§ **WHAT YOU NEED TO DO**: The following entries should be restated word for word, pictures excluded.

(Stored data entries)

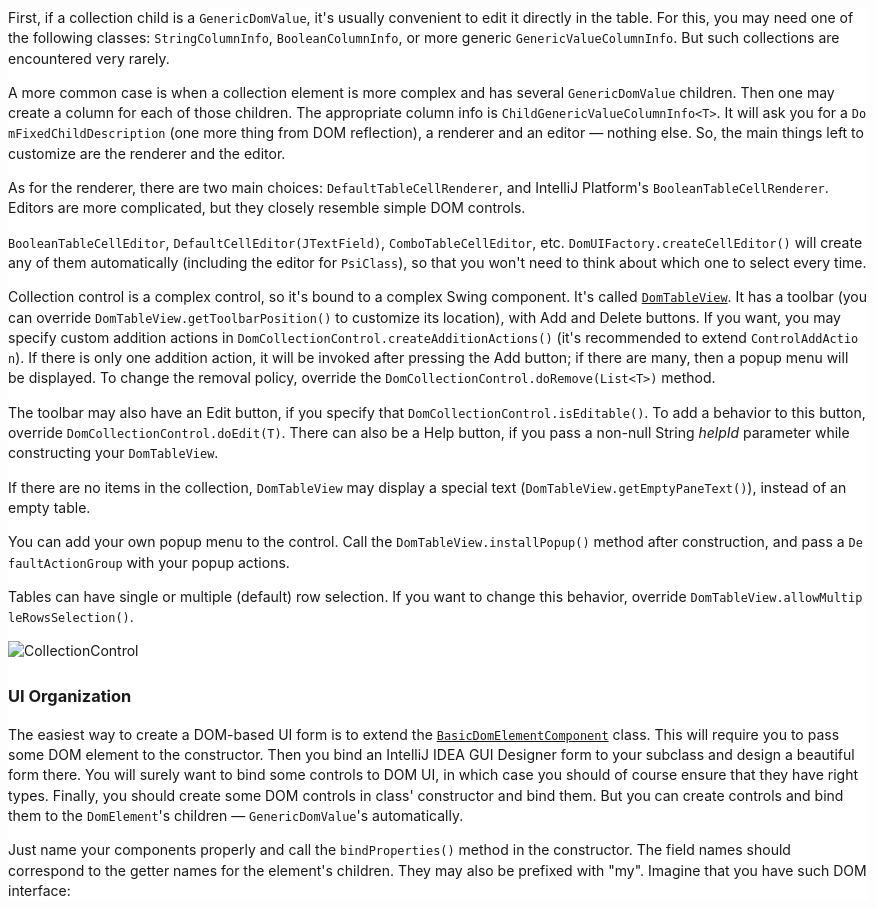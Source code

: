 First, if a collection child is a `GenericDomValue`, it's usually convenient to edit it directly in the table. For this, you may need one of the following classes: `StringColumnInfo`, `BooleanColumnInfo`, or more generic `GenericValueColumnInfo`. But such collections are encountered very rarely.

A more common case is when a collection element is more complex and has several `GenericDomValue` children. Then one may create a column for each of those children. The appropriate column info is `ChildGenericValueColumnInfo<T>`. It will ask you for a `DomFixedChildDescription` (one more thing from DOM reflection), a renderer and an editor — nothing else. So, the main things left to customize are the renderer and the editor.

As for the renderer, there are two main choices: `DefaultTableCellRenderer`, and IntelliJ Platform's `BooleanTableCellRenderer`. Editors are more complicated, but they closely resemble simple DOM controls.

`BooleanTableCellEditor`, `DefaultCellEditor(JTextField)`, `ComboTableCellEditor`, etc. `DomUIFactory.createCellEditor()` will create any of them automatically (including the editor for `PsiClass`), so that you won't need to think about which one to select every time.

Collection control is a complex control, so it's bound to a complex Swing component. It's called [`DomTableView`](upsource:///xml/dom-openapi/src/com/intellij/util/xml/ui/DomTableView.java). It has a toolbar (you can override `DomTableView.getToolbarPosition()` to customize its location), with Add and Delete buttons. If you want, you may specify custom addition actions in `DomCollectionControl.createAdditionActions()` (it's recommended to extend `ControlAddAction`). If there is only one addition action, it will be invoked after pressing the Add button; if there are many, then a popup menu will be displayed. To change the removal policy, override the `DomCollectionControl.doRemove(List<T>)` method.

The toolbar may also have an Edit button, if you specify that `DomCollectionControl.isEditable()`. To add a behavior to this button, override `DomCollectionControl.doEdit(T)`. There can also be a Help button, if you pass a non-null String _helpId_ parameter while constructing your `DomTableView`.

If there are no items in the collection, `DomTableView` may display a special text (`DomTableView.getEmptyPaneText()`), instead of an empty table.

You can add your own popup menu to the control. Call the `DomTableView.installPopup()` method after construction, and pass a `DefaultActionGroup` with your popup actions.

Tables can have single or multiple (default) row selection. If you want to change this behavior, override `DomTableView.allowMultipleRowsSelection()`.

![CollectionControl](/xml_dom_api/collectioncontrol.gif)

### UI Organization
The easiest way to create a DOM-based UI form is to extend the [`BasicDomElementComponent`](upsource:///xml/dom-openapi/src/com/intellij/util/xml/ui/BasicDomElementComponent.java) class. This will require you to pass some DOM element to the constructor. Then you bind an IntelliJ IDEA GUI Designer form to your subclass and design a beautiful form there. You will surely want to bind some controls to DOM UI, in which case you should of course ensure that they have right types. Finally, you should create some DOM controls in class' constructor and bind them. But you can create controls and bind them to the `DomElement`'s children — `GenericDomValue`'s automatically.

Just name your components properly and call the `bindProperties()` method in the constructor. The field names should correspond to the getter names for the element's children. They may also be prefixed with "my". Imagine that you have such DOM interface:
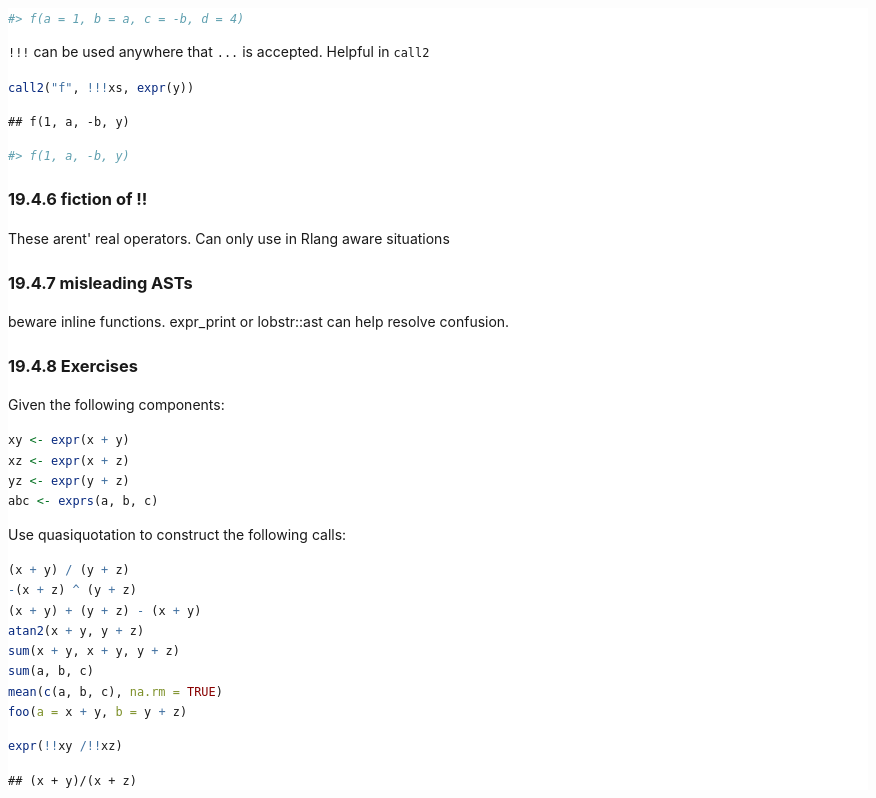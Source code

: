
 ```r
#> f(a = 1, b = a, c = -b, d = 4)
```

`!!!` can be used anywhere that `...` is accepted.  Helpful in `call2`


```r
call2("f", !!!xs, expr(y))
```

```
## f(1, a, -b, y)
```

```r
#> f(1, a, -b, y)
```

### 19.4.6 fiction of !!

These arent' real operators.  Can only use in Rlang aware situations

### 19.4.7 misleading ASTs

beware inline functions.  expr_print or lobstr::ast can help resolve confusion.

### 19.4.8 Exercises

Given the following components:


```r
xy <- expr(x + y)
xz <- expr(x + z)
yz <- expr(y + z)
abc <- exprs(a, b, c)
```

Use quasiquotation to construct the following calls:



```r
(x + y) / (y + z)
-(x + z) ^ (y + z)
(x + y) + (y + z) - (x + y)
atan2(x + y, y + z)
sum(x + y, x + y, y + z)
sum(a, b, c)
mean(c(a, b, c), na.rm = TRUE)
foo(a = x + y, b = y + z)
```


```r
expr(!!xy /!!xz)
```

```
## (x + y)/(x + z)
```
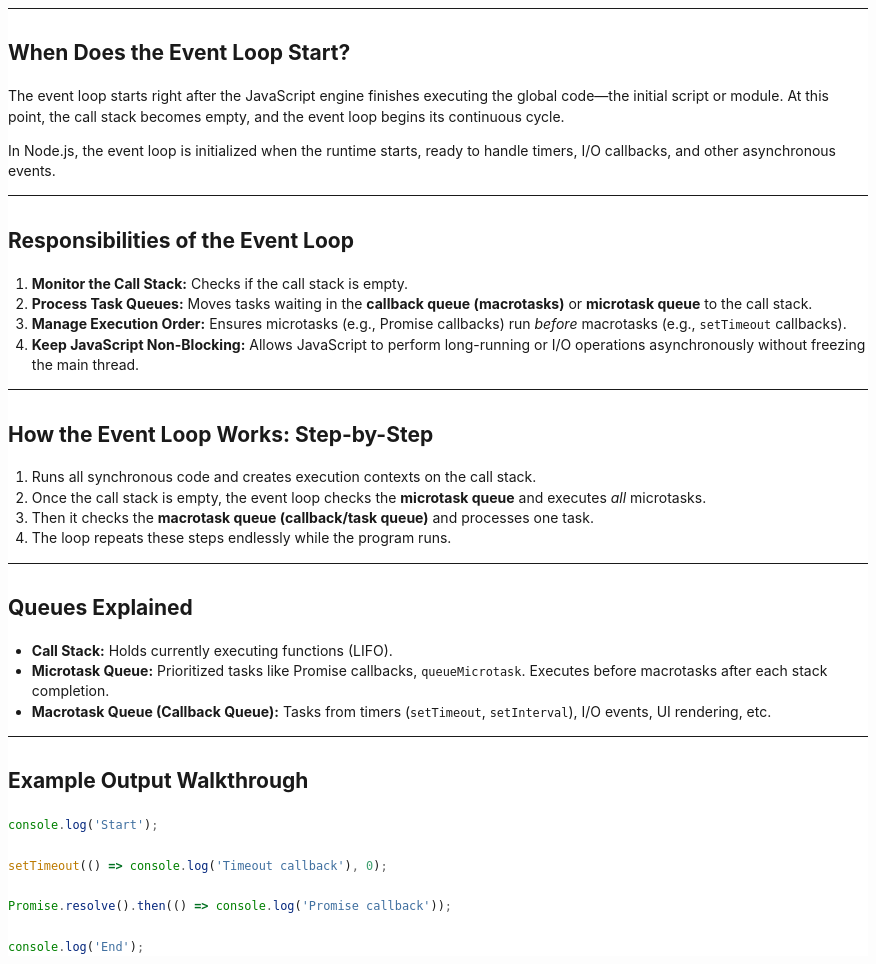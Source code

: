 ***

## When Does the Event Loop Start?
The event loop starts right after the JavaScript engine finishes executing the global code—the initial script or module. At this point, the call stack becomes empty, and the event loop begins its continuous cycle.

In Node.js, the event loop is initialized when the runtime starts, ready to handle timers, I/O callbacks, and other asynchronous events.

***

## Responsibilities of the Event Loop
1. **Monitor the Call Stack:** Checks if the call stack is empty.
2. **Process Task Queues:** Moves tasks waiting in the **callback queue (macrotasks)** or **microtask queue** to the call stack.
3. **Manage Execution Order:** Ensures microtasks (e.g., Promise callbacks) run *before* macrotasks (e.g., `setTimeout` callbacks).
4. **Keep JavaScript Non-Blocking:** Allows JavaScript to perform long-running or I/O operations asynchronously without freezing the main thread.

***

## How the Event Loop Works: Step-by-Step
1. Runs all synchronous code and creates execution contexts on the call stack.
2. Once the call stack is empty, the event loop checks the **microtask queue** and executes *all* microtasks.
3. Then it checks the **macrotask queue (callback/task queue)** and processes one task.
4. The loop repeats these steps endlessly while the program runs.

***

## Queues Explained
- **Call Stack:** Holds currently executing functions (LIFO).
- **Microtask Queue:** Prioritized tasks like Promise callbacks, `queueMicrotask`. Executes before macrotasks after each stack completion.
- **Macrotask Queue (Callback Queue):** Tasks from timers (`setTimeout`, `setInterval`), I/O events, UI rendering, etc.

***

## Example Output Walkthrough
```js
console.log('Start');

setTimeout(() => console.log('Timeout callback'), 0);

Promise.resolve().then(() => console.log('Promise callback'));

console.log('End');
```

§ **OUTPUT**:
Source code

: First, if a collection child is a `GenericDomValue`, it's usually convenient to edit it directly in the table. For this, you may need one of the following classes: `StringColumnInfo`, `BooleanColumnInfo`, or more generic `GenericValueColumnInfo`. But such collections are encountered very rarely.

A more common case is when a collection element is more complex and has several `GenericDomValue` children. Then one may create a column for each of those children. The appropriate column info is `ChildGenericValueColumnInfo<T>`. It will ask you for a `DomFixedChildDescription` (one more thing from DOM reflection), a renderer and an editor — nothing else. So, the main things left to customize are the renderer and the editor.

As for the renderer, there are two main choices: `DefaultTableCellRenderer`, and IntelliJ Platform's `BooleanTableCellRenderer`. Editors are more complicated, but they closely resemble simple DOM controls.

`BooleanTableCellEditor`, `DefaultCellEditor(JTextField)`, `ComboTableCellEditor`, etc. `DomUIFactory.createCellEditor()` will create any of them automatically (including the editor for `PsiClass`), so that you won't need to think about which one to select every time.

Collection control is a complex control, so it's bound to a complex Swing component. It's called [`DomTableView`](upsource:///xml/dom-openapi/src/com/intellij/util/xml/ui/DomTableView.java). It has a toolbar (you can override `DomTableView.getToolbarPosition()` to customize its location), with Add and Delete buttons. If you want, you may specify custom addition actions in `DomCollectionControl.createAdditionActions()` (it's recommended to extend `ControlAddAction`). If there is only one addition action, it will be invoked after pressing the Add button; if there are many, then a popup menu will be displayed. To change the removal policy, override the `DomCollectionControl.doRemove(List<T>)` method.

The toolbar may also have an Edit button, if you specify that `DomCollectionControl.isEditable()`. To add a behavior to this button, override `DomCollectionControl.doEdit(T)`. There can also be a Help button, if you pass a non-null String _helpId_ parameter while constructing your `DomTableView`.

If there are no items in the collection, `DomTableView` may display a special text (`DomTableView.getEmptyPaneText()`), instead of an empty table.

You can add your own popup menu to the control. Call the `DomTableView.installPopup()` method after construction, and pass a `DefaultActionGroup` with your popup actions.

Tables can have single or multiple (default) row selection. If you want to change this behavior, override `DomTableView.allowMultipleRowsSelection()`.

![CollectionControl](/xml_dom_api/collectioncontrol.gif)

### UI Organization
The easiest way to create a DOM-based UI form is to extend the [`BasicDomElementComponent`](upsource:///xml/dom-openapi/src/com/intellij/util/xml/ui/BasicDomElementComponent.java) class. This will require you to pass some DOM element to the constructor. Then you bind an IntelliJ IDEA GUI Designer form to your subclass and design a beautiful form there. You will surely want to bind some controls to DOM UI, in which case you should of course ensure that they have right types. Finally, you should create some DOM controls in class' constructor and bind them. But you can create controls and bind them to the `DomElement`'s children — `GenericDomValue`'s automatically.

Just name your components properly and call the `bindProperties()` method in the constructor. The field names should correspond to the getter names for the element's children. They may also be prefixed with "my". Imagine that you have such DOM interface:
Source code

:
 ```r
#> f(a = 1, b = a, c = -b, d = 4)
```

`!!!` can be used anywhere that `...` is accepted.  Helpful in `call2`


```r
call2("f", !!!xs, expr(y))
```

```
## f(1, a, -b, y)
```

```r
#> f(1, a, -b, y)
```

### 19.4.6 fiction of !!

These arent' real operators.  Can only use in Rlang aware situations

### 19.4.7 misleading ASTs

beware inline functions.  expr_print or lobstr::ast can help resolve confusion.

### 19.4.8 Exercises

Given the following components:


```r
xy <- expr(x + y)
xz <- expr(x + z)
yz <- expr(y + z)
abc <- exprs(a, b, c)
```

Use quasiquotation to construct the following calls:



```r
(x + y) / (y + z)
-(x + z) ^ (y + z)
(x + y) + (y + z) - (x + y)
atan2(x + y, y + z)
sum(x + y, x + y, y + z)
sum(a, b, c)
mean(c(a, b, c), na.rm = TRUE)
foo(a = x + y, b = y + z)
```


```r
expr(!!xy /!!xz)
```

```
## (x + y)/(x + z)
```
Source code

: ***

## When Does the Event Loop Start?
The event loop starts right after the JavaScript engine finishes executing the global code—the initial script or module. At this point, the call stack becomes empty, and the event loop begins its continuous cycle.

In Node.js, the event loop is initialized when the runtime starts, ready to handle timers, I/O callbacks, and other asynchronous events.

***

## Responsibilities of the Event Loop
1. **Monitor the Call Stack:** Checks if the call stack is empty.
2. **Process Task Queues:** Moves tasks waiting in the **callback queue (macrotasks)** or **microtask queue** to the call stack.
3. **Manage Execution Order:** Ensures microtasks (e.g., Promise callbacks) run *before* macrotasks (e.g., `setTimeout` callbacks).
4. **Keep JavaScript Non-Blocking:** Allows JavaScript to perform long-running or I/O operations asynchronously without freezing the main thread.

***

## How the Event Loop Works: Step-by-Step
1. Runs all synchronous code and creates execution contexts on the call stack.
2. Once the call stack is empty, the event loop checks the **microtask queue** and executes *all* microtasks.
3. Then it checks the **macrotask queue (callback/task queue)** and processes one task.
4. The loop repeats these steps endlessly while the program runs.

***

## Queues Explained
- **Call Stack:** Holds currently executing functions (LIFO).
- **Microtask Queue:** Prioritized tasks like Promise callbacks, `queueMicrotask`. Executes before macrotasks after each stack completion.
- **Macrotask Queue (Callback Queue):** Tasks from timers (`setTimeout`, `setInterval`), I/O events, UI rendering, etc.

***

## Example Output Walkthrough
```js
console.log('Start');

setTimeout(() => console.log('Timeout callback'), 0);

Promise.resolve().then(() => console.log('Promise callback'));

console.log('End');
```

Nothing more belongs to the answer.